Yemeğinizi Paylaşmak Tüm Engelleri Aşar

Writer: Nurgül Eryıldır Günay

Date: 13/05/2024

PAYLAŞ

Regis Cursan / Nobu Kurumsal Pasta Şefi

Röportaj: Nurgül Eryıldır Günay / [email protected]

Japon ve Peru lezzetlerini harmanlayan bir füzyon mutfağı sunan Japon şef Nobuyuki Matsuhisa ile ABD ’li aktör Robert de Niro’nun kurucusu olduğu dünyaca ünlü Nobu restoranının kurumsal pasta şefi Regis Cursan ile mesleki yolculuğunu ve Nobu’nun mutfak kültürünü konuştuk.
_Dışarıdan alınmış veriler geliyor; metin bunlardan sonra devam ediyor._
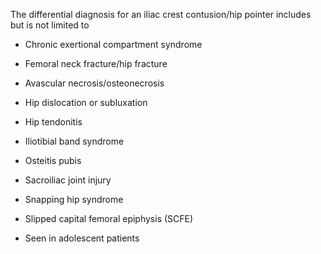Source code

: The differential diagnosis for an iliac crest contusion/hip pointer includes but is not limited to

- Chronic exertional compartment syndrome

- Femoral neck fracture/hip fracture

- Avascular necrosis/osteonecrosis

- Hip dislocation or subluxation

- Hip tendonitis

- Iliotibial band syndrome

- Osteitis pubis

- Sacroiliac joint injury

- Snapping hip syndrome

- Slipped capital femoral epiphysis (SCFE)

- Seen in adolescent patients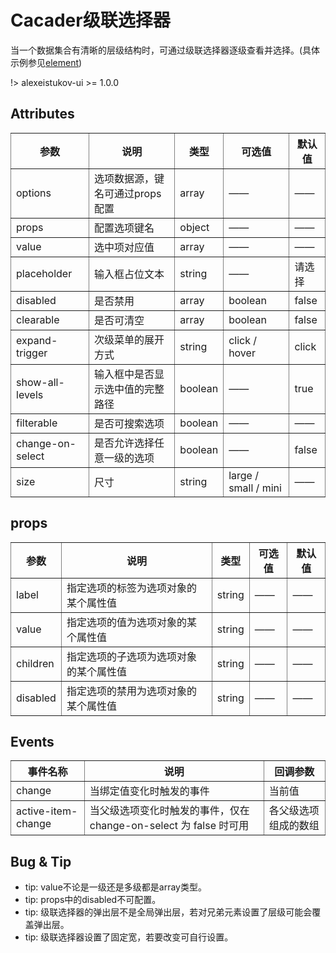 # Cacader级联选择器

当一个数据集合有清晰的层级结构时，可通过级联选择器逐级查看并选择。(具体示例参见[element](http://element.eleme.io/#/zh-CN/component/cascader))

!> alexeistukov-ui >= 1.0.0

## Attributes

<table width="100%" cellspacing="0" cellpadding="0" border="1" style="border-collapse:collapse;display:table;">
	<thead>
		<tr>
			<th>参数</th>
			<th>说明</th>
			<th>类型</th>
			<th>可选值</th>
			<th>默认值</th>
		</tr>
	</thead>
	<tbody>
		<tr>
			<td>options</td>
			<td>选项数据源，键名可通过props配置</td>
			<td>array</td>
			<td>——</td>
			<td>——</td>
		</tr>
		<tr>
			<td>props</td>
			<td>配置选项键名</td>
			<td>object</td>
			<td>——</td>
			<td>——</td>
		</tr>
		<tr>
			<td>value</td>
			<td>选中项对应值</td>
			<td>array</td>
			<td>——</td>
			<td>——</td>
		</tr>
		<tr>
			<td>placeholder</td>
			<td>输入框占位文本</td>
			<td>string</td>
			<td>——</td>
			<td>请选择</td>
		</tr>
		<tr>
			<td>disabled</td>
			<td>是否禁用</td>
			<td>array</td>
			<td>boolean</td>
			<td>false</td>
		</tr>
		<tr>
			<td>clearable</td>
			<td>是否可清空</td>
			<td>array</td>
			<td>boolean</td>
			<td>false</td>
		</tr>
		<tr>
			<td>expand-trigger</td>
			<td>次级菜单的展开方式</td>
			<td>string</td>
			<td>click / hover</td>
			<td>click</td>
		</tr>
		<tr>
			<td>show-all-levels</td>
			<td>输入框中是否显示选中值的完整路径</td>
			<td>boolean</td>
			<td>——</td>
			<td>true</td>
		</tr>
		<tr>
			<td>filterable</td>
			<td>是否可搜索选项</td>
			<td>boolean</td>
			<td>——</td>
			<td>——</td>
		</tr>
		<tr>
			<td>change-on-select</td>
			<td>是否允许选择任意一级的选项</td>
			<td>boolean</td>
			<td>——</td>
			<td>false</td>
		</tr>
		<tr>
			<td>size</td>
			<td>尺寸</td>
			<td>string</td>
			<td>large / small / mini</td>
			<td>——</td>
		</tr>
	</tbody>
</table>

## props

<table width="100%" cellspacing="0" cellpadding="0" border="1" style="border-collapse:collapse;display:table;">
	<thead>
		<tr>
			<th>参数</th>
			<th>说明</th>
			<th>类型</th>
			<th>可选值</th>
			<th>默认值</th>
		</tr>
	</thead>
	<tbody>
		<tr>
			<td>label</td>
			<td>指定选项的标签为选项对象的某个属性值</td>
			<td>string</td>
			<td>——</td>
			<td>——</td>
		</tr>
		<tr>
			<td>value</td>
			<td>指定选项的值为选项对象的某个属性值</td>
			<td>string</td>
			<td>——</td>
			<td>——</td>
		</tr>
		<tr>
			<td>children</td>
			<td>指定选项的子选项为选项对象的某个属性值</td>
			<td>string</td>
			<td>——</td>
			<td>——</td>
		</tr>
		<tr>
			<td>disabled</td>
			<td>指定选项的禁用为选项对象的某个属性值</td>
			<td>string</td>
			<td>——</td>
			<td>——</td>
		</tr>
	</tbody>
</table>

## Events

<table width="100%" cellspacing="0" cellpadding="0" border="1" style="border-collapse:collapse;display:table;">
	<thead>
		<tr>
			<th>事件名称</th>
			<th>说明</th>
			<th>回调参数</th>
		</tr>
	</thead>
	<tbody>
		<tr>
			<td>change</td>
			<td>当绑定值变化时触发的事件</td>
			<td>当前值</td>
		</tr>
		<tr>
			<td>active-item-change	</td>
			<td>当父级选项变化时触发的事件，仅在 change-on-select 为 false 时可用</td>
			<td>各父级选项组成的数组</td>
		</tr>
	</tbody>
</table>

## Bug & Tip

- tip: value不论是一级还是多级都是array类型。
- tip: props中的disabled不可配置。
- tip: 级联选择器的弹出层不是全局弹出层，若对兄弟元素设置了层级可能会覆盖弹出层。
- tip: 级联选择器设置了固定宽，若要改变可自行设置。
Kariyerinize nasıl başladınız?

17 yaşında yaşadığım şehir Bordeaux’dan yaklaşık 45 dakika uzaklıkta yeni açılmış bir okul vardı. Başvurdum ve oldukça kolay bir şekilde kabul edildim. Aşçılık eğitiminin ardından pastacılık alanında etiğim gördüm.18 yaşında pratik sınavlarımı birincilikle bitirdim. Ardından kariyerime hızlıca atıldım. Yoğun tempoya sahip farklı yerlerde çalıştım aynı zamanda çeşitli eğitimler almayı sürdürdüm. 95’-96’ döneminde uluslararası askerlik hizmetim için Güney Amerika’ya gittim ve orada Fransız Guyanası’nda ormanda bulundum. Dedem ve babam askerlik görevinde bulunduğu için benim de yaşamam gereken bir deneyim olduğunu hissettim. Orduda bulunduğum 2 yıl süresince birçok yeni yemek yeme fırsatım oldu ve buda kariyerim için etkili bir dönemdi. Döndükten sonra 2 yıl daha Fransa’da çalıştım. Büyüdükçe, ülkeden çıkmak istediğimi fark ettim, bu yüzden maddi nedenlerle akşamları da çalışmaya başladım. Haftada 100 saat çalışıyordum ve sonunda Londra’ya taşınabildim. 2003 yılında Nobu’da çalışmaya başladım, yani 21 yıl önce…

 Nobu’da çalışmaya nasıl başladınız?

 Londra’ya ilk taşındığımda çalışmaya başladığım işimde kendimi göstermek istedim, bu yüzden her gece çalıştım ve geri kalan zamanımı Fransa veya İspanya’ya seyahat ederek kurslara katılarak geçirdim. 2006 yılında  Nobu Londra’dan teklif aldım ve memnuniyetle kabul ettim. Şimdi Nobu Avrupa, Orta Doğu ve Afrika’nın kurumsal pasta şefiyim.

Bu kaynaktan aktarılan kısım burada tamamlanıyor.